Dans son discours de remerciement pour son oscar de la meilleure actrice, Frances McDormand a déclaré ceci : « Nous avons tous des histoires à raconter et des projets que nous voulons faire financer », avant de clore son allocution par deux mots : « Clause d’inclusion », invitant ainsi l’auditoire à réfléchir à ce concept.
Selon un communiqué de presse publié par la Annenberg Inclusion Initiative (en anglais seulement), une clause d’inclusion est « un avenant ajouté au contrat d’un acteur/créateur de contenu qui stipule que les histoires et ceux qui les racontent doivent refléter le monde dans lequel nous vivons en réalité, et non pas une petite fraction du bassin de talents seulement. » [TRADUCTION]
Une clause d’inclusion stipulerait que les personnages dans un film doivent refléter le monde dans lequel nous vivons, ce qui comprend la parité des sexes à 50 pour cent, 40 pour cent d’inclusion pour les personnes de couleur, 5 pour cent pour les membres de la communauté LGBTQ, et 20 pour cent pour les personnes handicapées.

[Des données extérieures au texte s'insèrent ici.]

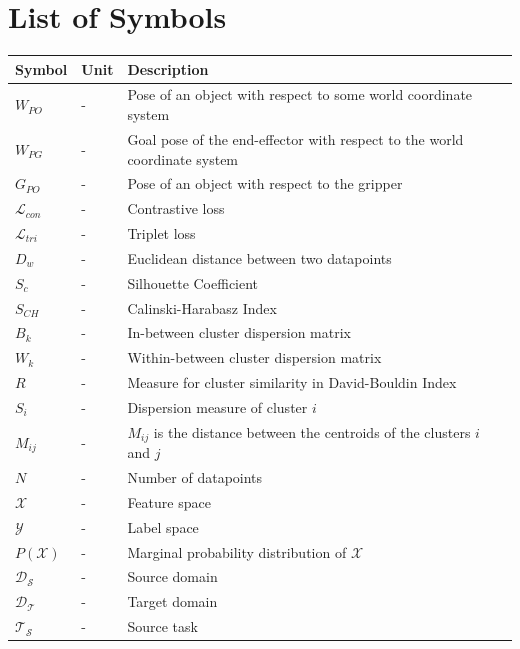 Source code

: \section*{List of Symbols}
\begin{table}[H]
    \setlength\extrarowheight{5pt}
    \centering
    \begin{tabular}{|p{70pt}|p{30pt}|p{350pt}|}
      \toprule
      Symbol	& Unit	& Description\\
      \midrule
      $W_{PO}$	& -	& Pose of an object with respect to some world coordinate
      system \\
      $W_{PG}$	& -	& Goal pose of the end-effector with respect to the world coordinate system \\
      $G_{PO}$	& -	& Pose of an object with respect to the gripper \\
      $\mathcal{L}_{con}$	& -	& Contrastive loss \\
      $\mathcal{L}_{tri}$	& -	& Triplet loss \\
      $\mathit{D_w}$ & - & Euclidean distance between two datapoints \\
      $\mathit{S_c}$ & - & Silhouette Coefficient \\
      $\mathit{S_{CH}}$ & - & Calinski-Harabasz Index \\
      $\mathit{B_k}$ & - & In-between cluster dispersion matrix \\
      $\mathit{W_k}$ & - & Within-between cluster dispersion matrix \\
      $\mathit{R}$ & - & Measure for cluster similarity in David-Bouldin Index \\
      $\mathit{S_i}$ & - & Dispersion measure of cluster $i$ \\
      $ \mathit{M_{ij}}$ & - & $M_{ij}$ is the distance between the centroids of the clusters $i$ and $j$ \\
      $ \mathit{N}$ & - & Number of datapoints \\
      $ \mathcal{X}$ & - & Feature space \\
      $ \mathit{\mathcal{Y}}$& - & Label space \\ 
      $ \mathit{P(\mathcal{X})}$ & - & Marginal probability distribution of $\mathcal{X}$ \\
      $ \mathit{\mathcal{D_S}}$ & - & Source domain \\
      $ \mathit{\mathcal{D_T}}$ & - & Target domain \\
      $ \mathit{\mathcal{T_S}}$ & - & Source task \\

\end{tabular}
\end{table}
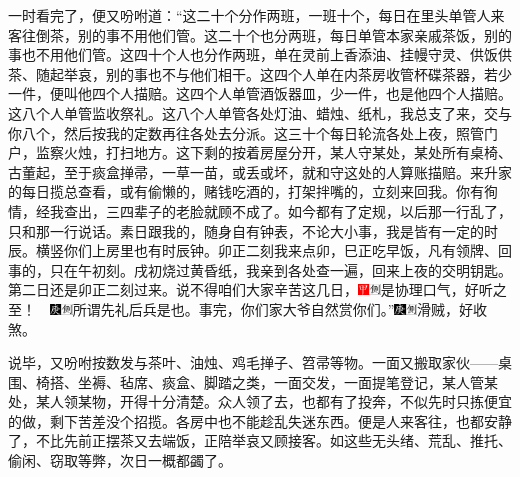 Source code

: 一时看完了，便又吩咐道：``这二十个分作两班，一班十个，每日在里头单管人来客往倒茶，别的事不用他们管。这二十个也分两班，每日单管本家亲戚茶饭，别的事也不用他们管。这四十个人也分作两班，单在灵前上香添油、挂幔守灵、供饭供茶、随起举哀，别的事也不与他们相干。这四个人单在内茶房收管杯碟茶器，若少一件，便叫他四个人描赔。这四个人单管酒饭器皿，少一件，也是他四个人描赔。这八个人单管监收祭礼。这八个人单管各处灯油、蜡烛、纸札，我总支了来，交与你八个，然后按我的定数再往各处去分派。这三十个每日轮流各处上夜，照管门户，监察火烛，打扫地方。这下剩的按着房屋分开，某人守某处，某处所有桌椅、古董起，至于痰盒掸帚，一草一苗，或丢或坏，就和守这处的人算账描赔。来升家的每日揽总查看，或有偷懒的，赌钱吃酒的，打架拌嘴的，立刻来回我。你有徇情，经我查出，三四辈子的老脸就顾不成了。如今都有了定规，以后那一行乱了，只和那一行说话。素日跟我的，随身自有钟表，不论大小事，我是皆有一定的时辰。横竖你们上房里也有时辰钟。卯正二刻我来点卯，巳正吃早饭，凡有领牌、回事的，只在午初刻。戌初烧过黄昏纸，我亲到各处查一遍，回来上夜的交明钥匙。第二日还是卯正二刻过来。说不得咱们大家辛苦这几日，{\includegraphics[width=3mm]{../Images/00002}\includegraphics[width=3mm]{../Images/00011}\footnotesize \kaishu 是协理口气，好听之至！　\includegraphics[width=3mm]{../Images/00004}\includegraphics[width=3mm]{../Images/00011}\footnotesize \kaishu 所谓先礼后兵是也。}事完，你们家大爷自然赏你们。''{\includegraphics[width=3mm]{../Images/00004}\includegraphics[width=3mm]{../Images/00011}\footnotesize \kaishu 滑贼，好收煞。}

说毕，又吩咐按数发与茶叶、油烛、鸡毛掸子、笤帚等物。一面又搬取家伙------桌围、椅搭、坐褥、毡席、痰盒、脚踏之类，一面交发，一面提笔登记，某人管某处，某人领某物，开得十分清楚。众人领了去，也都有了投奔，不似先时只拣便宜的做，剩下苦差没个招揽。各房中也不能趁乱失迷东西。便是人来客往，也都安静了，不比先前正摆茶又去端饭，正陪举哀又顾接客。如这些无头绪、荒乱、推托、偷闲、窃取等弊，次日一概都蠲了。

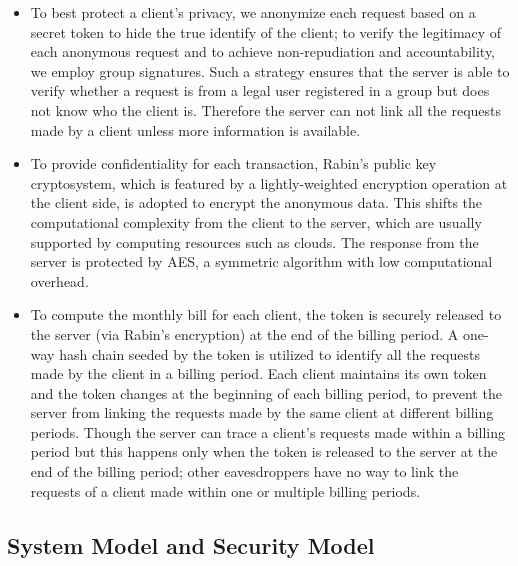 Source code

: \documentclass[letterpaper,12pt]{article}
\begin{document}
\begin{itemize}
\item To best protect a client's privacy,  we anonymize each request based on a secret token to hide the true identify of the client; to verify the legitimacy of each anonymous request and to achieve non-repudiation and accountability, we employ group signatures. Such a strategy ensures that the server is able to verify whether a request is from a legal user registered in a group but does not know who the client is. Therefore the server can not link all the requests made by a client unless more information is available.

\item To provide confidentiality for each transaction, Rabin's public key cryptosystem, which is featured by a lightly-weighted encryption operation at the client side, is adopted to encrypt the anonymous data. This shifts the computational complexity from the client to the server, which are usually supported by computing resources such as clouds. The response from the server is protected by AES, a symmetric algorithm with low computational overhead.

\item To compute the monthly bill for each client, the token is securely released to the server (via Rabin's encryption) at the end of the billing period. A one-way hash chain seeded by the token is utilized to identify all the requests made by the client in a billing period. Each client maintains its own token and the token changes at the beginning of each billing period, to prevent the server from linking the requests made by the same client at different billing periods. Though the server can trace a client's requests made within a billing period but this happens only when the token is released to the server at the end of the billing period; other eavesdroppers have no way to link the requests of a client made within one or multiple billing periods.

\end{itemize}




\subsection{System Model and Security Model} \label{sec:modelsDesignGoal}
\end{document}
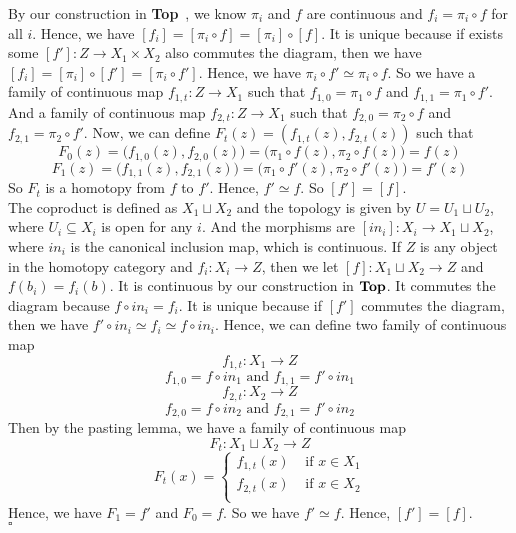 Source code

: \documentclass[12pt]{amsart}
\newcommand{\catname}[1]{{\normalfont\textbf{#1}}}
\newcommand{\Top}{\catname{Top}}
\begin{document}
By our construction in \Top \ , we know $\pi_i$ and $f$ are continuous and $f_i=\pi_i\circ f$ for all $i$. Hence, we have 
$[f_i]=[\pi_i\circ f]=[\pi_i]\circ [f]$. It is unique because if exists some $[f']:Z\to X_1\times X_2$ also commutes the diagram, then we have $[f_i]=[\pi_i]\circ [f']=[\pi_i\circ f']$. Hence, we have $\pi_i\circ f'\simeq \pi_i\circ f$. 
So we have a family of continuous map $f_{1,t}: Z\to X_1$ such that $f_{1,0}=\pi_1\circ f$ and $f_{1,1}=\pi_1\circ f'$. And a family of continuous map $f_{2,t}:Z\to X_1$ such that $f_{2,0}=\pi_2\circ f$ and $f_{2,1}=\pi_2\circ f'$.
Now, we can define $F_t(z)=(f_{1,t}(z),f_{2,t}(z))$ such that 
\[F_0(z)=\big(f_{1,0}(z),f_{2,0}(z)\big)=\big(\pi_1\circ f(z),\pi_2\circ f(z)\big)=f(z)\]
\[F_1(z)=\big(f_{1,1}(z),f_{2,1}(z)\big)=\big(\pi_1\circ f'(z),\pi_2\circ f'(z)\big)=f'(z)\]
So $F_t$ is a homotopy from $f$ to $f'$. Hence, $f'\simeq f$. So $[f']=[f]$.\\
The coproduct is defined as $X_1\sqcup X_2$ and the topology is given by  $U= U_1\sqcup U_2$, where $U_i\subseteq X_i$ is open for any $i$. And the morphisms are $[in_i]:X_i\to X_1\sqcup X_2$, where $in_i$ is the canonical inclusion map, which is continuous. If $Z$ is any object in the homotopy category and $f_i:X_i\to Z$, then we let $[f]:X_1\sqcup X_2\to Z$ and $f(b_i)=f_i(b)$. It is continuous by our construction in $\Top$. It commutes the diagram because $f\circ in_i=f_i$. It is unique because if $[f']$ commutes the diagram, then we have $f'\circ in_i\simeq f_i\simeq f\circ in_i$. Hence, we can define two family of continuous map 
\[f_{1,t}:X_1\to Z\]
\[f_{1,0}= f\circ in_1 \text{ and } f_{1,1}=f'\circ in_1\] 
\[f_{2,t}:X_2\to Z\] 
\[f_{2,0}= f\circ in_2 \text{ and } f_{2,1}=f'\circ in_2\]
Then by the pasting lemma, we have a family of continuous map
\[F_t:X_1\sqcup X_2\to Z\]
\[F_t(x)=\begin{cases}
    f_{1,t}(x) &\text{ if }x\in X_1\\
    f_{2,t}(x) &\text{ if }x\in X_2\\
\end{cases}\]
Hence, we have $F_1=f'$ and $F_0=f$. So we have $f'\simeq f$. Hence, $[f']=[f]$.
\\\phantom{qed}\hfill$\square$\\
\end{document}
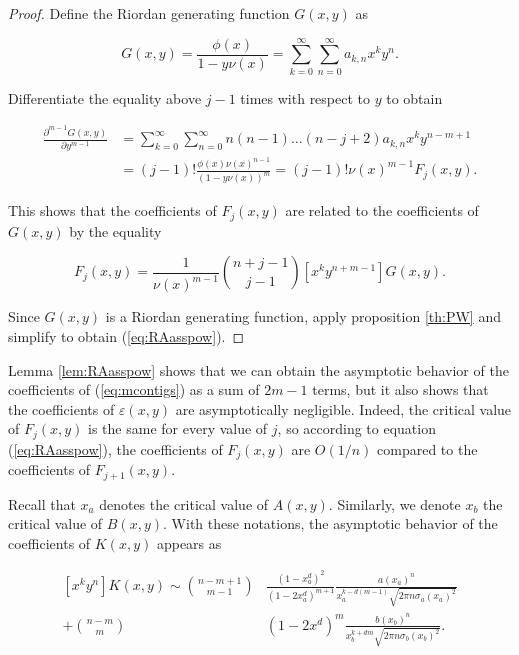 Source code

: \documentclass{article}
\begin{document}
\begin{proof}
Define the Riordan generating function $G(x,y)$ as

\begin{equation*}
G(x,y) = \frac{\phi(x)}{1-y\nu(x)} =
\sum_{k=0}^\infty\sum_{n=0}^\infty a_{k,n} x^ky^n.
\end{equation*}

Differentiate the equality above $j-1$ times with respect to $y$ to
obtain

\begin{equation*}
\begin{split}
\frac{\partial^{m-1} G(x,y)}{\partial y^{m-1}} &=
\sum_{k=0}^\infty\sum_{n=0}^\infty n(n-1)\ldots(n-j+2)
a_{k,n} x^ky^{n-m+1} \\
&= (j-1)!\frac{\phi(x)\nu(x)^{n-1}}{(1-y\nu(x))^m}
= (j-1)!\nu(x)^{m-1}F_j(x,y).
\end{split}
\end{equation*}

This shows that the coefficients of $F_j(x,y)$ are related to the
coefficients of $G(x,y)$ by the equality

\begin{equation*}
[x^ky^n]F_j(x,y) = \frac{1}{\nu(x)^{m-1}} {n+j-1 \choose j-1}
  [x^ky^{n+m-1}]G(x,y).
\end{equation*}

Since $G(x,y)$ is a Riordan generating function, apply proposition
\ref{th:PW} and simplify to obtain (\ref{eq:RAasspow}).
\end{proof}

Lemma \ref{lem:RAasspow} shows that we can obtain the asymptotic behavior
of the coefficients of (\ref{eq:mcontigs}) as a sum of $2m-1$ terms, but
it also shows that the coefficients of $\varepsilon(x,y)$ are
asymptotically negligible. Indeed, the critical value of $F_j(x,y)$
is the same for every value of $j$, so according to equation
(\ref{eq:RAasspow}), the coefficients of $F_j(x,y)$ are
$O(1/n)$ compared to the coefficients of $F_{j+1}(x,y)$.

Recall that $x_a$ denotes the critical value of $A(x,y)$. Similarly, we
denote $x_b$ the critical value of $B(x,y)$. With these notations, the
asymptotic behavior of the coefficients of $K(x,y)$ appears as

\begin{equation}
\label{eq:nasty}
\begin{split}
[x^ky^n]K(x,y) \sim {n-m+1 \choose m-1 }
    &\frac{(1-x_a^d)^2}{(1-2x_a^d)^{m+1}}
    \frac{a(x_a)^n} {x_a^{k-d(m-1)}\sqrt{2\pi n \sigma_a(x_a)^2}} \\
 + {n-m \choose m} &(1-2x^d)^m
    \frac{b(x_b)^n} {x_b^{k+dm}\sqrt{2\pi n \sigma_b(x_b)^2}}.
\end{split}
\end{equation}
\end{document}
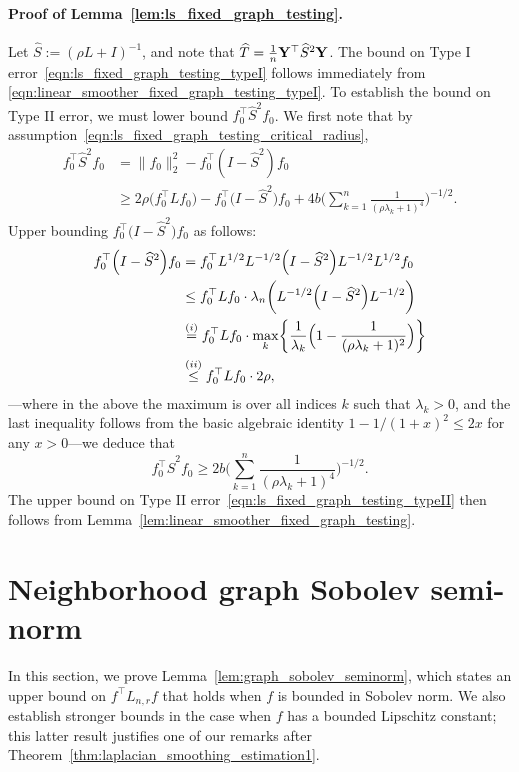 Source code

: \documentclass[twoside]{article}
\newcommand{\1}{\mathbf{1}}
\newcommand{\Lap}{L}
\newcommand{\Id}{I}
\newcommand{\wh}[1]{\widehat{#1}}
\theoremstyle{definition}
\theoremstyle{remark}
\begin{document}
\paragraph{Proof of Lemma~\ref{lem:ls_fixed_graph_testing}.}
Let $\wh{S} := (\rho \Lap + \Id)^{-1}$, and note that $\wh{T} = \frac{1}{n}{\bf Y}^{\top} \wh{S}^2 {\bf Y}$. The bound on Type I error~\eqref{eqn:ls_fixed_graph_testing_typeI} follows immediately from \eqref{eqn:linear_smoother_fixed_graph_testing_typeI}. 
To establish the bound on Type II error, we must lower bound $f_0^{\top} \wh{S}^2 f_0$. We first note that by assumption~\eqref{eqn:ls_fixed_graph_testing_critical_radius},
\begin{align*}
f_0^{\top} \wh{S}^2 f_0 & = \bigl\|f_0\bigr\|_2^2 - f_0^{\top}(I - \wh{S}^2)f_0 \\
& \geq 2 \rho \bigl(f_0^{\top} \Lap f_0\bigr) - f_0^{\top}\bigl(I - \wh{S}^2\bigr)f_0 + 4b \Biggl(\sum_{k = 1}^{n} \frac{1}{(\rho\lambda_k + 1)^4} \Biggr)^{-1/2}.
\end{align*}
Upper bounding $f_0^{\top}\bigl(I - \wh{S}^2\bigr)f_0$ as follows:
\begin{equation*}
\begin{aligned}
f_0^{\top} \Bigl(\Id - \wh{S}^2\Bigr) f_0  & = f_0^{\top} \Lap^{1/2} \Lap^{-1/2}\Bigl(\Id - \wh{S}^2\Bigr) \Lap^{-1/2} \Lap^{1/2} f_0 \\ 
& \leq f_0^{\top} \Lap f_0 \cdot  \lambda_{n}\biggl(\Lap^{-1/2}\Bigl(\Id - \wh{S}^2\Bigr) \Lap^{-1/2}\biggr) \\ 
& \overset{(i)}{=}  f_0^{\top} \Lap f_0 \cdot \max_{k} \biggl\{ \frac{1}{\lambda_k} \Bigl(1 - \frac{1}{(\rho \lambda_k + 1)^2}\Bigr) \biggr\} \\
& \overset{(ii)}{\leq} f_0^{\top} \Lap f_0 \cdot 2\rho,
\end{aligned}
\end{equation*}
---where in the above the maximum is over all indices $k$ such that $\lambda_k > 0$, and the last inequality follows from the basic algebraic identity $1 - 1/(1 + x)^2 \leq 2 x$ for any $x > 0$---we deduce that
\begin{equation*}
f_0^{\top} \wh{S}^2 f_0 \geq 2b \biggl(\sum_{k = 1}^{n} \frac{1}{(\rho\lambda_k + 1)^4} \biggr)^{-1/2}.
\end{equation*} 
The upper bound on Type II error~\eqref{eqn:ls_fixed_graph_testing_typeII} then follows from Lemma~\ref{lem:linear_smoother_fixed_graph_testing}.

\section{Neighborhood graph Sobolev semi-norm}
\label{sec:graph_sobolev_seminorm}
In this section, we prove Lemma~\ref{lem:graph_sobolev_seminorm}, which states an upper bound on $f^{\top} \Lap_{n,r} f$ that holds when $f$ is bounded in Sobolev norm. We also establish stronger bounds in the case when $f$ has a bounded Lipschitz constant; this latter result justifies one of our remarks after Theorem~\ref{thm:laplacian_smoothing_estimation1}. 
\end{document}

Pour que les clauses d’inclusion aident à combattre la crise de l’égalité au cinéma, elles doivent être appuyées par la crème de la crème des talents de l’industrie. Ce sont en effet ces derniers qui pourront utiliser leur pouvoir pour faire progresser la cause, en exigeant cette parité dans leurs contrats d’artistes, surtout ceux qui travaillent dans les plus prestigieux projets. Il reste que le concept de « clause » est plus souvent associé au domaine de la musique. Appelées « clauses de tournée », les musiciens y détaillent leurs exigences pratiques dans le cadre de leur tournée comme la sécurité et les assurances, et y dressent aussi parfois la liste de leurs exigences en matière de luxe et autres extras.
En s’inspirant de la clause traditionnelle, les acteurs les plus célèbres peuvent ajouter une clause d’égalité ou une clause d’inclusion à leur contrat, exigeant la représentation des groupes sous-représentés ou marginalisés dans un projet, et ce, tant devant que derrière la caméra. Dans le cas de la violation des dispositions d’une clause de ce type par un studio qui aurait omis de faire des efforts de bonne foi pour embaucher une distribution et une équipe reflétant la diversité réelle de la société, un acteur pourrait invoquer une violation de son contrat. Cette mesure pourrait avoir de graves conséquences financières pour le studio et entacher sa réputation.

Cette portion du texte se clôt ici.